Exercise details:
Go through the material and copy each line in which the word "tick" shows up.

———

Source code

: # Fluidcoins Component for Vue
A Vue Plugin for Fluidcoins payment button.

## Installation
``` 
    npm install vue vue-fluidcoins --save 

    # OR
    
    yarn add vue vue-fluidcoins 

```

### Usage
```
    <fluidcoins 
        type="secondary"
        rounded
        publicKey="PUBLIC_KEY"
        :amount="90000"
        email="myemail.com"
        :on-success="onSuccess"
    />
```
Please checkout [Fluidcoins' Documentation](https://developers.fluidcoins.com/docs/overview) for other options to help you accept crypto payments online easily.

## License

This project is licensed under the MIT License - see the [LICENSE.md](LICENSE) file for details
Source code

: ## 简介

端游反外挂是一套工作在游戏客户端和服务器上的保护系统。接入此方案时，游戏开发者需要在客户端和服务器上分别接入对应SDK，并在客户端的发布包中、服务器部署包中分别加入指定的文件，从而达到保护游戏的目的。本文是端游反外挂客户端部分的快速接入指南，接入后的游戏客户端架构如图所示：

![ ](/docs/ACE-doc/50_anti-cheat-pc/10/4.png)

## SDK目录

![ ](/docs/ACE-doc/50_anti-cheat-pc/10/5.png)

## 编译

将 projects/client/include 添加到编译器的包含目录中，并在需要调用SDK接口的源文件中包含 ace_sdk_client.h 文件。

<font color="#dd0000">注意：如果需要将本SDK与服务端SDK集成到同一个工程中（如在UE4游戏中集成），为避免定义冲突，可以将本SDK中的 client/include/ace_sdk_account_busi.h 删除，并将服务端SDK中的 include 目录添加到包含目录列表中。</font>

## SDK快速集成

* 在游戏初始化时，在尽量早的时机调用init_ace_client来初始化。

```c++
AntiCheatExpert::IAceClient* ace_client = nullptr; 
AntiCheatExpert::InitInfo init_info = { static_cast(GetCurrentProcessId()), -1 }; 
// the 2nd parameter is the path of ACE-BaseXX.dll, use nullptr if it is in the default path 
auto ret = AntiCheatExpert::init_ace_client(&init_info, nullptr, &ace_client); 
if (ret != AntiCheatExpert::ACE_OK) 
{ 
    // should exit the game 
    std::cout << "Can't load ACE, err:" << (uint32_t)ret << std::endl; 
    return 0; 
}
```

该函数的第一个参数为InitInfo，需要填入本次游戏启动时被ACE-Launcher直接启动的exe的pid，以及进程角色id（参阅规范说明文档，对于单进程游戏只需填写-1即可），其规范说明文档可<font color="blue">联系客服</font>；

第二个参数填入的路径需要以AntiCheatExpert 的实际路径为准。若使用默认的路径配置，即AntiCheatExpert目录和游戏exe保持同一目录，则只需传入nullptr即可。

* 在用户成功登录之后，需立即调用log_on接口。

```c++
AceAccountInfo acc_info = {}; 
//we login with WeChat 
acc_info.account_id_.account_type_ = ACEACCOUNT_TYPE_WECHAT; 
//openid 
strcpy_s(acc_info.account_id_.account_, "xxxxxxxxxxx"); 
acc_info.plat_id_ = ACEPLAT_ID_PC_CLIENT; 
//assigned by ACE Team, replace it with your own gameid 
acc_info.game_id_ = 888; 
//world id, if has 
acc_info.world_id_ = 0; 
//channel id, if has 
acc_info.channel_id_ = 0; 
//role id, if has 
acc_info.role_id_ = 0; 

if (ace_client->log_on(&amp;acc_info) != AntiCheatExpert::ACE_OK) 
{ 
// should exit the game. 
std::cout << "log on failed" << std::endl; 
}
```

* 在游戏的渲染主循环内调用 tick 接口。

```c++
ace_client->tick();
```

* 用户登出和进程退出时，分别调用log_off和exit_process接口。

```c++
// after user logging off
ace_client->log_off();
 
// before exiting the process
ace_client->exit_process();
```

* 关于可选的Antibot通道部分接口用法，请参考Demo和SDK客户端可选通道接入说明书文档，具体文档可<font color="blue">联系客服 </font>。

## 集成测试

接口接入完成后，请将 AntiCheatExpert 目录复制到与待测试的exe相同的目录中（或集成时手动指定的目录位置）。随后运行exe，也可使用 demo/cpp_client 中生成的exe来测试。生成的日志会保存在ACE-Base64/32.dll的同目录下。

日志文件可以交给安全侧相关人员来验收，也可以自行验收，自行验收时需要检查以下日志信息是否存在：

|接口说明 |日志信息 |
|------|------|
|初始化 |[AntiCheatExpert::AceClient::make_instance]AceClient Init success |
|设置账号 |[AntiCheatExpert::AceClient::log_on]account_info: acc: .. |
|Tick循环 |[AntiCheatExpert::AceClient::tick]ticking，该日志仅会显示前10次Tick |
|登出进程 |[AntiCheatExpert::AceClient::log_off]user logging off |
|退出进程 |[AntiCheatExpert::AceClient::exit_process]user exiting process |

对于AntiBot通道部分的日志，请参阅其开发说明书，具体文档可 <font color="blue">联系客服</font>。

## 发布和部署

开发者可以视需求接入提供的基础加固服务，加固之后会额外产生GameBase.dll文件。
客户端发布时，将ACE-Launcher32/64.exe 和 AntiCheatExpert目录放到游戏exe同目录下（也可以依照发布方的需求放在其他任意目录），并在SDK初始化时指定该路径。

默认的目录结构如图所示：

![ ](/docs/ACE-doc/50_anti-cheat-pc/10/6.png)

———

Finished exercise:
* 在游戏的渲染主循环内调用 tick 接口。
ace_client->tick();
|Tick循环 |[AntiCheatExpert::AceClient::tick]ticking，该日志仅会显示前10次Tick |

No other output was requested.